# Rain Jackets - Black ONLY?



## 55x11 (Apr 24, 2006)

I cannot believe in this day and age the sponsors cannot make rain jackets that have their team logos on it!
Team Columbia has nice logo jackets (and even shoe covers have Columbia logo) but even then they are mostly black. Astana and Lampre have custom color jackets.
So many plain black jackets. Why is that? Some of them look pretty high tech - made out of some stretchy fabric (like the TREK team has) that makes it very aero, does not bunch up at all. Sky has customized Sky jackets (again mostly black - with just able stripe on the back so difficult to make the Sky riders like Catalado among other riders when shot from the side). Moviestar has custom made color-coordinated helmet covers, so why not jackets?
Even the clear jackets don't really work that well for me - on TV you cannot make out the jerseys, they just all look white. 
So there must be a good reason for this - what is it? Even vests are black for many teams. But it's not even consistent among the same team - some on Europcar had black jackets and some green. What gives?

Incidentally, what brand are the clear/black rain jackets are those?


----------



## MMsRepBike (Apr 1, 2014)

It's my understanding that the new all black jackets are a neoprene material. They'll probably get them all branded up in time but they're trying out something new that apparently is working well. I, for one, am quite interested in this neoprene fabric for a cycling jersey/jacket to wear in the cold inclimate weather.


----------



## spookyload (Jan 30, 2004)

It is past memorial day now, so you should be seeing white jackets till labor day...if they have any fashion sense at all.


----------



## rufus (Feb 3, 2004)

MMsRepBike said:


> It's my understanding that the new all black jackets are a neoprene material. They'll probably get them all branded up in time but they're trying out something new that apparently is working well. I, for one, am quite interested in this neoprene fabric for a cycling jersey/jacket to wear in the cold inclimate weather.

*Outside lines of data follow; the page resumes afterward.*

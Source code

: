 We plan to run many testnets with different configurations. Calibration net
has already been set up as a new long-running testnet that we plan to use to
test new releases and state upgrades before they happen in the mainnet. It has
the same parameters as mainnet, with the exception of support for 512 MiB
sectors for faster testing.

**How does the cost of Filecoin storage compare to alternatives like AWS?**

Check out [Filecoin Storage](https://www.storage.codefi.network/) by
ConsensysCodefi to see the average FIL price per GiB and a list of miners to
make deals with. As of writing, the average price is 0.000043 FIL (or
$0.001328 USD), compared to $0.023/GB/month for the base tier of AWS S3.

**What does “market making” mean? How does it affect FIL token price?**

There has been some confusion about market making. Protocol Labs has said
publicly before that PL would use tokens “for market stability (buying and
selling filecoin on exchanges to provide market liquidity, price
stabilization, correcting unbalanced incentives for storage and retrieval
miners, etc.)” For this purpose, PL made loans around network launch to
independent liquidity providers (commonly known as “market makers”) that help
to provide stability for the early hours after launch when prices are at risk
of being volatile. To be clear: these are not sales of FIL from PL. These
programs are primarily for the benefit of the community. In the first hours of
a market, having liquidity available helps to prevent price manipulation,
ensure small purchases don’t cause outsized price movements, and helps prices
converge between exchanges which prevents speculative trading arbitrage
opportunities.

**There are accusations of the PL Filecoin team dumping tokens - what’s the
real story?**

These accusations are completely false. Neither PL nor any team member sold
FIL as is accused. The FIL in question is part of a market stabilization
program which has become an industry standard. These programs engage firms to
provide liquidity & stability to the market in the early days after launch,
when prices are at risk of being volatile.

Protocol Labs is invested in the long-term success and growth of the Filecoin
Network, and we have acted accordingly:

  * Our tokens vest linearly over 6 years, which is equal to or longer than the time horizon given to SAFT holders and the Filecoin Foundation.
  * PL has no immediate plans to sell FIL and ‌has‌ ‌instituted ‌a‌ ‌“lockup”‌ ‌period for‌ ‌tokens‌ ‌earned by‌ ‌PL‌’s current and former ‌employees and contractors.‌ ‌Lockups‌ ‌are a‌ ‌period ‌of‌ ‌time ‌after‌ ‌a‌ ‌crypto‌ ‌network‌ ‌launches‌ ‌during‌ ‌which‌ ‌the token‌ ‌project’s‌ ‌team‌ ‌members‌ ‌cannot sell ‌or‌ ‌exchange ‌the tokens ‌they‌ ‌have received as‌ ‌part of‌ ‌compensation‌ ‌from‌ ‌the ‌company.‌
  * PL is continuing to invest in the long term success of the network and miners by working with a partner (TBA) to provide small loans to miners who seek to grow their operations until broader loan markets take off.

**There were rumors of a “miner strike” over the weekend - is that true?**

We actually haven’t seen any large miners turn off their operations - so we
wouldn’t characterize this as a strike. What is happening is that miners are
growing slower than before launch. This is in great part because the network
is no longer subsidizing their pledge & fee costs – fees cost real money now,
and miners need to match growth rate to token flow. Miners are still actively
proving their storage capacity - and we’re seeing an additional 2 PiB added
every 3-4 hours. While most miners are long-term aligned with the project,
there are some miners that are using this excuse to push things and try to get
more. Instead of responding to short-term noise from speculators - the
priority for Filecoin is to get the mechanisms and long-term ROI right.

Not so sure about that. A lot of the black jackets were billowing up from the wind just as traditional rain jackets have long done, so didn't appear to be tight and stretchy like neoprene. The new Gabba jackets by Castelli that the commentators are always talking about are some sort of neoprene like material, and they are formfitting and stretchy. A lot of the other teams' riders use them, even though they aren't sponsored, so maybe the black ones are easier to get and cover up the Castelli logos 

Let's face it, black is trendy.


----------



## DZfan14 (Jul 6, 2009)

Yeah, the Castelli Gabba is the most popular rain jacket in peloton or at least the most desired. Castelli only makes a few of those jackets that do not have their logo on it. I am not sure, but the only team that wears Castelli is Garmin, so they would be the only ones wearing that jacket that would have logos on it.


----------



## LostViking (Jul 18, 2008)

DZfan14 said:


> Yeah, the Castelli Gabba is the most popular rain jacket in peloton or at least the most desired. Castelli only makes a few of those jackets that do not have their logo on it. I am not sure, but the only team that wears Castelli is Garmin, so they would be the only ones wearing that jacket that would have logos on it.


If the Gabba only comes in black - then wear black! :thumbsup:


----------



## mat-with-one-t (Jul 1, 2008)

It's interesting. I commute daily in all weather. I used to be a big believer in bright colours such as flouro yellow rain jackets. But one thing has changed - lights!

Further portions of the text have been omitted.